> PROVIDED INFORMATION

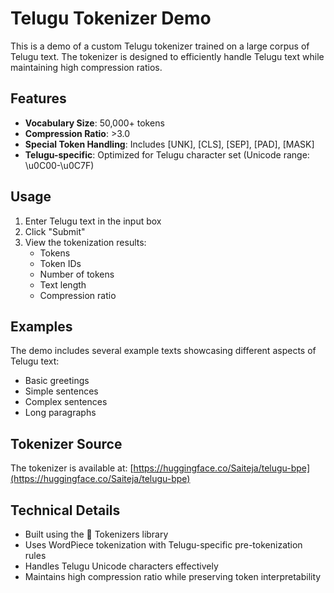 <!-- ---
title: Telugu Tokenizer Demo
emoji: 🔤
colorFrom: indigo
colorTo: purple
sdk: gradio
sdk_version: "3.9.1"
app_file: app.py
pinned: false
--- -->

# Telugu Tokenizer Demo

This is a demo of a custom Telugu tokenizer trained on a large corpus of Telugu text. The tokenizer is designed to efficiently handle Telugu text while maintaining high compression ratios.

## Features

- **Vocabulary Size**: 50,000+ tokens
- **Compression Ratio**: >3.0
- **Special Token Handling**: Includes [UNK], [CLS], [SEP], [PAD], [MASK]
- **Telugu-specific**: Optimized for Telugu character set (Unicode range: \u0C00-\u0C7F)

## Usage

1. Enter Telugu text in the input box
2. Click "Submit"
3. View the tokenization results:
   - Tokens
   - Token IDs
   - Number of tokens
   - Text length
   - Compression ratio

## Examples

The demo includes several example texts showcasing different aspects of Telugu text:
- Basic greetings
- Simple sentences
- Complex sentences
- Long paragraphs

## Tokenizer Source

The tokenizer is available at: [https://huggingface.co/Saiteja/telugu-bpe](https://huggingface.co/Saiteja/telugu-bpe)

## Technical Details

- Built using the 🤗 Tokenizers library
- Uses WordPiece tokenization with Telugu-specific pre-tokenization rules
- Handles Telugu Unicode characters effectively
- Maintains high compression ratio while preserving token interpretability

> TASK OBJECTIVE
Copy every entry above exactly as it stands, but leave the pictures out.

> ANSWER TO THIS PROBLEM
 <!-- ---
title: Telugu Tokenizer Demo
emoji: 🔤
colorFrom: indigo
colorTo: purple
sdk: gradio
sdk_version: "3.9.1"
app_file: app.py
pinned: false
--- -->

# Telugu Tokenizer Demo

This is a demo of a custom Telugu tokenizer trained on a large corpus of Telugu text. The tokenizer is designed to efficiently handle Telugu text while maintaining high compression ratios.

## Features

- **Vocabulary Size**: 50,000+ tokens
- **Compression Ratio**: >3.0
- **Special Token Handling**: Includes [UNK], [CLS], [SEP], [PAD], [MASK]
- **Telugu-specific**: Optimized for Telugu character set (Unicode range: \u0C00-\u0C7F)

## Usage

1. Enter Telugu text in the input box
2. Click "Submit"
3. View the tokenization results:
   - Tokens
   - Token IDs
   - Number of tokens
   - Text length
   - Compression ratio

## Examples

The demo includes several example texts showcasing different aspects of Telugu text:
- Basic greetings
- Simple sentences
- Complex sentences
- Long paragraphs

## Tokenizer Source

The tokenizer is available at: [https://huggingface.co/Saiteja/telugu-bpe](https://huggingface.co/Saiteja/telugu-bpe)

## Technical Details

- Built using the 🤗 Tokenizers library
- Uses WordPiece tokenization with Telugu-specific pre-tokenization rules
- Handles Telugu Unicode characters effectively
- Maintains high compression ratio while preserving token interpretability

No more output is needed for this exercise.